# Task statement
Lines of the listing below that contain the string "corollary" are to be returned.

++++ Source information ++++

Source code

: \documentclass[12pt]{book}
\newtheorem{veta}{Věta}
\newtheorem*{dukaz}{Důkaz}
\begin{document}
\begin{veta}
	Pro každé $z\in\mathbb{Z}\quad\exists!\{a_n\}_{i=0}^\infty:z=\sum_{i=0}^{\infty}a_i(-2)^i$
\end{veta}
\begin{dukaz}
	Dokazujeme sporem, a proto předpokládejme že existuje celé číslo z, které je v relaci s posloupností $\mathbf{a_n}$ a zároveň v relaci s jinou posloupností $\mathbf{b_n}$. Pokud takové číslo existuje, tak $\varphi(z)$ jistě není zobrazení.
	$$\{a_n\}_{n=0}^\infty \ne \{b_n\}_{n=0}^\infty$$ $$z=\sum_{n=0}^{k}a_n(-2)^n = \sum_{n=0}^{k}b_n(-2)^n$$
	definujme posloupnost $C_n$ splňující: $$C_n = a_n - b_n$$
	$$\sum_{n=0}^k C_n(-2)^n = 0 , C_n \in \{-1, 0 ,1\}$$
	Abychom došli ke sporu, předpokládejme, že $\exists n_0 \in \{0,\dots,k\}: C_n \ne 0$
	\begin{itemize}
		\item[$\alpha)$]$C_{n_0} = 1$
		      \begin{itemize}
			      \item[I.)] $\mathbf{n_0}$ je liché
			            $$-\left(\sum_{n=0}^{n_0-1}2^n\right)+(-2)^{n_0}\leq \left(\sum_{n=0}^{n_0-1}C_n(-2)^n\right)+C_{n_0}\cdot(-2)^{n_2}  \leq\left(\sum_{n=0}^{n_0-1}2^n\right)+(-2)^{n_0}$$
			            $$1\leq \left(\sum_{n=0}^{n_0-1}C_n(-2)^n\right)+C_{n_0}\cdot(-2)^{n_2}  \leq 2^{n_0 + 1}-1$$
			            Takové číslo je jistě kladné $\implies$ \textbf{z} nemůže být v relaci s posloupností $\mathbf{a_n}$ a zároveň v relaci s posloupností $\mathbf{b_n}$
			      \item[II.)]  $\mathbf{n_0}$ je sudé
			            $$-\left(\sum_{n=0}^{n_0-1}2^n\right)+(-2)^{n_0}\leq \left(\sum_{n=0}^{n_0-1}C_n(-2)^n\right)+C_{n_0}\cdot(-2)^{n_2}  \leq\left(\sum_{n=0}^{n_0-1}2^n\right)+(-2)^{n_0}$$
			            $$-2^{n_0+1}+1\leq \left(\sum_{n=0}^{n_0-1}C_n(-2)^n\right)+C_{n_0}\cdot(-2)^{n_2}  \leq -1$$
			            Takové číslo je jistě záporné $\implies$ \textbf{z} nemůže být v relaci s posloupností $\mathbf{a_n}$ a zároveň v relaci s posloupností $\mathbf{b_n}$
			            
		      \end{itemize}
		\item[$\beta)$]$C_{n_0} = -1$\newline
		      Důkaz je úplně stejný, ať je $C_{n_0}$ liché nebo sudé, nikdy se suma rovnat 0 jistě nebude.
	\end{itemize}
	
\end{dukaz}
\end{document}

++++
++++ Source information ++++

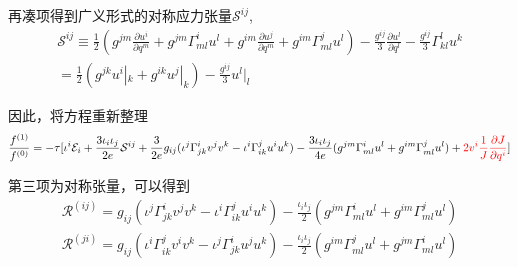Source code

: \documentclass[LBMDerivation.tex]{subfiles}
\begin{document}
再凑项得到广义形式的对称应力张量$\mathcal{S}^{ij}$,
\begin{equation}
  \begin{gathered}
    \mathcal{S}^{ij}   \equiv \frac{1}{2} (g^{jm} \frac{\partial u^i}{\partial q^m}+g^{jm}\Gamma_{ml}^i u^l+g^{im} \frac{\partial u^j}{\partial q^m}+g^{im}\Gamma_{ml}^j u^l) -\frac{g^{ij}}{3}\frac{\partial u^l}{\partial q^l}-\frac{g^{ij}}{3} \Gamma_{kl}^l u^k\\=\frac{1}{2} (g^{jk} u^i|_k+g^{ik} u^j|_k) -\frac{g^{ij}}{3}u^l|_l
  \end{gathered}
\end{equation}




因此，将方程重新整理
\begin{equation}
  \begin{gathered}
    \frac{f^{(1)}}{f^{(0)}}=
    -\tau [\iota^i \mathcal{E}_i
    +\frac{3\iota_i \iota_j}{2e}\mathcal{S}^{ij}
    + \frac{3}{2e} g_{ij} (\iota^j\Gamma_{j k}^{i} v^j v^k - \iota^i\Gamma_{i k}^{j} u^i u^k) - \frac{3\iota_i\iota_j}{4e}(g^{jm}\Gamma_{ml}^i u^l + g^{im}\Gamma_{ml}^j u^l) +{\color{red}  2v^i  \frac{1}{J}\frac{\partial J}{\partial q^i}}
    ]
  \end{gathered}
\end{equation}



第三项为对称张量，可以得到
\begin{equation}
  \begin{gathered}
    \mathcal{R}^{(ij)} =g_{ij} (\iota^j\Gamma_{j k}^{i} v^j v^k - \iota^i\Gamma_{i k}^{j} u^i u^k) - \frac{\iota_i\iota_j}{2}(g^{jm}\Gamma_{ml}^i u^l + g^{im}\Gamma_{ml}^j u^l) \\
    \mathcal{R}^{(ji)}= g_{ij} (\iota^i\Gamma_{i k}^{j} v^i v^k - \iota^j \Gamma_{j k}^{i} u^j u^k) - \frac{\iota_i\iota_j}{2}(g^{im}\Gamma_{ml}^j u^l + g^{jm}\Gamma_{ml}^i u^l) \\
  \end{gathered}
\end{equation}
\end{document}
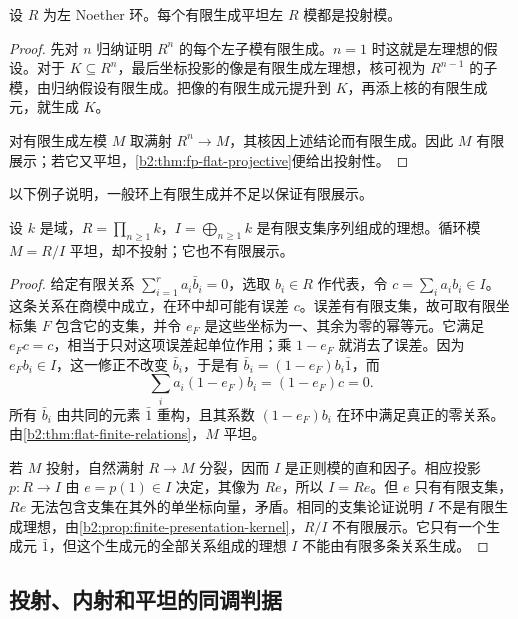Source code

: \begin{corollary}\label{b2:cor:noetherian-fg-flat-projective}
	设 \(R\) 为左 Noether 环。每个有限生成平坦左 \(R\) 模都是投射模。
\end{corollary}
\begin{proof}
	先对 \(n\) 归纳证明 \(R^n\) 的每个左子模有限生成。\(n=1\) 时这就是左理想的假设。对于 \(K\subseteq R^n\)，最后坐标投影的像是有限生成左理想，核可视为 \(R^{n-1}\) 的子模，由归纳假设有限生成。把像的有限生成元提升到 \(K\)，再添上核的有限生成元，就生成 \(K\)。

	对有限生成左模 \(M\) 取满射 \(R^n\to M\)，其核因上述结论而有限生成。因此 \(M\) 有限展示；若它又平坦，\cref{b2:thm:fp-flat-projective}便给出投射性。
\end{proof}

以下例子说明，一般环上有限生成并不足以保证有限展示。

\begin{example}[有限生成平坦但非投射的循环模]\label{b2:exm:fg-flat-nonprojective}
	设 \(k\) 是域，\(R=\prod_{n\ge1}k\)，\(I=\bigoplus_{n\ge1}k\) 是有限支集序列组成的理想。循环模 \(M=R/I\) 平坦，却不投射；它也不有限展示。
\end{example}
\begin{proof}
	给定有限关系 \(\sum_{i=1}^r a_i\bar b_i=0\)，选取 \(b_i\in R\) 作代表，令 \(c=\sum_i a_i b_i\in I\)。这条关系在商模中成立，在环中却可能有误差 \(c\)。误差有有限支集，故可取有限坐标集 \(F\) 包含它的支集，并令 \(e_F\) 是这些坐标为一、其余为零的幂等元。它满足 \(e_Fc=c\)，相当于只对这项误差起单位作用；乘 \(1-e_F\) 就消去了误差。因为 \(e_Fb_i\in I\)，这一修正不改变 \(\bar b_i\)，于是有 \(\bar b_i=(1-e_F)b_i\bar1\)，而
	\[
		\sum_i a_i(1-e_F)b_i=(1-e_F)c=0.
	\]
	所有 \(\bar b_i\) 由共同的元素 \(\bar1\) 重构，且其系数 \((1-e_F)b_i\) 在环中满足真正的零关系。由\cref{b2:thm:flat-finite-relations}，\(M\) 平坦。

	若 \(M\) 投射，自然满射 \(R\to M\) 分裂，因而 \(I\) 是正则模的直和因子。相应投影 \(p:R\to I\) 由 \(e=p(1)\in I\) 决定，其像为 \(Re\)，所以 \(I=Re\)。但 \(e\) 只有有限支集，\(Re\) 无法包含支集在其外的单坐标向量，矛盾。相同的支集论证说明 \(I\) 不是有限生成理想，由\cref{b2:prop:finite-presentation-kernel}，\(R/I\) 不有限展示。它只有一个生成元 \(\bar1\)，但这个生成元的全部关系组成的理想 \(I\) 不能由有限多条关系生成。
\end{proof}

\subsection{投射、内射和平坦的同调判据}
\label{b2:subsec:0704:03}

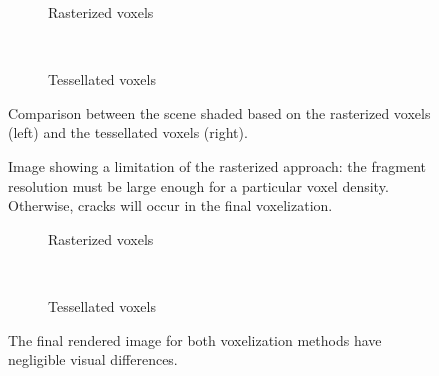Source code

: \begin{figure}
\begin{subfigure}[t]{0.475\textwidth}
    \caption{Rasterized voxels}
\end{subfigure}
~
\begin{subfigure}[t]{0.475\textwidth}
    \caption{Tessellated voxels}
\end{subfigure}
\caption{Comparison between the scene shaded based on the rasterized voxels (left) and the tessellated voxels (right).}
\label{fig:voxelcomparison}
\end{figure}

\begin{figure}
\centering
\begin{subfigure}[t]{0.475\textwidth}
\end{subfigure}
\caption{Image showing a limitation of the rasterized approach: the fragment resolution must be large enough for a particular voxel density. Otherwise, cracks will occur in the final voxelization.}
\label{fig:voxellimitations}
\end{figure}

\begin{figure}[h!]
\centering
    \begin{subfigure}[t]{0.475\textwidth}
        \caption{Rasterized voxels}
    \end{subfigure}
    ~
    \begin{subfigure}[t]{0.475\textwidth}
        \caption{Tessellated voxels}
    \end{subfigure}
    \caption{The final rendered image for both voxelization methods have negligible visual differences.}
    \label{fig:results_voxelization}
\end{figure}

++++

# Written solution
: \begin{corollary}\label{b2:cor:noetherian-fg-flat-projective}
\end{corollary}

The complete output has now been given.